*** PROVIDED INFORMATION ***
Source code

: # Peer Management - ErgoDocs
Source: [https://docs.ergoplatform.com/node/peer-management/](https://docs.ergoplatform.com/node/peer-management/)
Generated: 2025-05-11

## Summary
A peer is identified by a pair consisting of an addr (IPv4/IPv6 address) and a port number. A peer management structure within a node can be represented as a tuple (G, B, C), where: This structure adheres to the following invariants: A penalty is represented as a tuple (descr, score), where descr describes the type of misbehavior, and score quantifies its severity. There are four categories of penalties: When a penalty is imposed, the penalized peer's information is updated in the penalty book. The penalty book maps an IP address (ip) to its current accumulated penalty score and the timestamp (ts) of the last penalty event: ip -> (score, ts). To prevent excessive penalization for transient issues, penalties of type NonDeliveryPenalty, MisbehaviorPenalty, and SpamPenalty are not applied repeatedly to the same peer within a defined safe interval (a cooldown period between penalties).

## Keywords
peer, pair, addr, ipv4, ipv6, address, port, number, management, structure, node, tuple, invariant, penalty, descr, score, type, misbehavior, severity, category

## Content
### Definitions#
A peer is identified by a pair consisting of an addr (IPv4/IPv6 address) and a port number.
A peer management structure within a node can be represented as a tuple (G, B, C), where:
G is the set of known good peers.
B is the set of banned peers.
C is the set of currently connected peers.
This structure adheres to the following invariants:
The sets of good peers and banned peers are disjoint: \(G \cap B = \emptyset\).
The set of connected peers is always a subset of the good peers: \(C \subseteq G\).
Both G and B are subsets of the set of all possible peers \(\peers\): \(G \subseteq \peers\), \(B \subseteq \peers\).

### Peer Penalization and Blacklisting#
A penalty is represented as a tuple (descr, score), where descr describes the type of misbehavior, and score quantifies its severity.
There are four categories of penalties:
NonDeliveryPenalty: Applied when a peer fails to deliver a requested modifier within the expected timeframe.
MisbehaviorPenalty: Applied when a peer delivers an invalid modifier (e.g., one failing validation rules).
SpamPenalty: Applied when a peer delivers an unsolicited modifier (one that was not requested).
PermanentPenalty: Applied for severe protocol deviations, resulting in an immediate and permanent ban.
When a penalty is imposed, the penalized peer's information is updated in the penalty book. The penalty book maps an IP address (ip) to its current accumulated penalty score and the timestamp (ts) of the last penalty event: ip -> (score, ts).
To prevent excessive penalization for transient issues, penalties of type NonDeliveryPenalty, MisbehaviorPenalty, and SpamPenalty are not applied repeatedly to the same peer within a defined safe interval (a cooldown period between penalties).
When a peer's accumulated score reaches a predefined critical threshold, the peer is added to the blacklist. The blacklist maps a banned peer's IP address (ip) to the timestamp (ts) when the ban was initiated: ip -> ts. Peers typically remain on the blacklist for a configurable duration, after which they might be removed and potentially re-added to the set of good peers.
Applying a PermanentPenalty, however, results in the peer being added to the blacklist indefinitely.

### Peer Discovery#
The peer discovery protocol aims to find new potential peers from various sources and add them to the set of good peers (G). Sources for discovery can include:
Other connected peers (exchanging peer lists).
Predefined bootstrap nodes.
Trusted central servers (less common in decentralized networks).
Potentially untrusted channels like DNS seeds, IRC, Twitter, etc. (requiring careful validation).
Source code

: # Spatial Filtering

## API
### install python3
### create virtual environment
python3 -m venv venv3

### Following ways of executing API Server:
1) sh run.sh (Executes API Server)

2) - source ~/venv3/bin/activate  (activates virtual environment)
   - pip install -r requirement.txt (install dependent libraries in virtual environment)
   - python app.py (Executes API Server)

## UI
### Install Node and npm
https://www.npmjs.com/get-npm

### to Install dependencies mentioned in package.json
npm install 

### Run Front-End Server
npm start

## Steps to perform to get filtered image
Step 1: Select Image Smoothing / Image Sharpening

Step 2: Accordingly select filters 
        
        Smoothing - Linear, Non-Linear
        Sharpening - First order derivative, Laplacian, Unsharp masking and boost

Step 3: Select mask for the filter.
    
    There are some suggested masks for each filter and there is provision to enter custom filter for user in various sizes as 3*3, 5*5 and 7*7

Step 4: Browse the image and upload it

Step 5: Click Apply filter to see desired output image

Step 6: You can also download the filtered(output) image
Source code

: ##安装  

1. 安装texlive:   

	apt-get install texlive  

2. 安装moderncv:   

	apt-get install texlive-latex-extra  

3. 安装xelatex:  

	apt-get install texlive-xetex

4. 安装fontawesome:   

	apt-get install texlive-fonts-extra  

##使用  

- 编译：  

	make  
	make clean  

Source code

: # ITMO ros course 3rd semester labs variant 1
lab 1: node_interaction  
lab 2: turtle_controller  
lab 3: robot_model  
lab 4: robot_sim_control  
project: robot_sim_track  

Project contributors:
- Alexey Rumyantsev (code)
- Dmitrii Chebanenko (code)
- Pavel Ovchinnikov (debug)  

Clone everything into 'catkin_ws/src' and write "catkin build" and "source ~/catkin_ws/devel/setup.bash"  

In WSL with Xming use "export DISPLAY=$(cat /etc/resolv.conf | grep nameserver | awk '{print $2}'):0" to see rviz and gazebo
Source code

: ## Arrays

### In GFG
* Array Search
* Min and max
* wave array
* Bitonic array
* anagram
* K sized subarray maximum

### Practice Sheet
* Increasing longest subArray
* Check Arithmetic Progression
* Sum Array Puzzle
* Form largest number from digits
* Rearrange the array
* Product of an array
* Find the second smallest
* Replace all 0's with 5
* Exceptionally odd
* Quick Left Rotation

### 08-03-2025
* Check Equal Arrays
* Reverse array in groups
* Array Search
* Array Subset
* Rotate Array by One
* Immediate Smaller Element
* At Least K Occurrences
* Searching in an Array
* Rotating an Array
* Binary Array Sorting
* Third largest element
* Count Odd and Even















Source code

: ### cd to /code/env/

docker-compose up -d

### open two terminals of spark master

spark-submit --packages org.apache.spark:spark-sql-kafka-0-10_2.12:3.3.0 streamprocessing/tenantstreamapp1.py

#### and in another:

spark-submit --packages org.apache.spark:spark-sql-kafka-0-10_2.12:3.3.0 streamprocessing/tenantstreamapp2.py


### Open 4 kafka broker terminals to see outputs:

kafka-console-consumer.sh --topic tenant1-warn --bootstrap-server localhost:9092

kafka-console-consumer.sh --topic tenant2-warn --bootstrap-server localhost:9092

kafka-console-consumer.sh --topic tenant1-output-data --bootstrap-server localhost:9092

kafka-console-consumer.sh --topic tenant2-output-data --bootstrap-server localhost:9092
*** End of PROVIDED INFORMATION ***
### YOUR GOAL
Copy, from the data above, every line where the word "packages" appears.

### EXERCISE RESPONSE
spark-submit --packages org.apache.spark:spark-sql-kafka-0-10_2.12:3.3.0 streamprocessing/tenantstreamapp1.py
spark-submit --packages org.apache.spark:spark-sql-kafka-0-10_2.12:3.3.0 streamprocessing/tenantstreamapp2.py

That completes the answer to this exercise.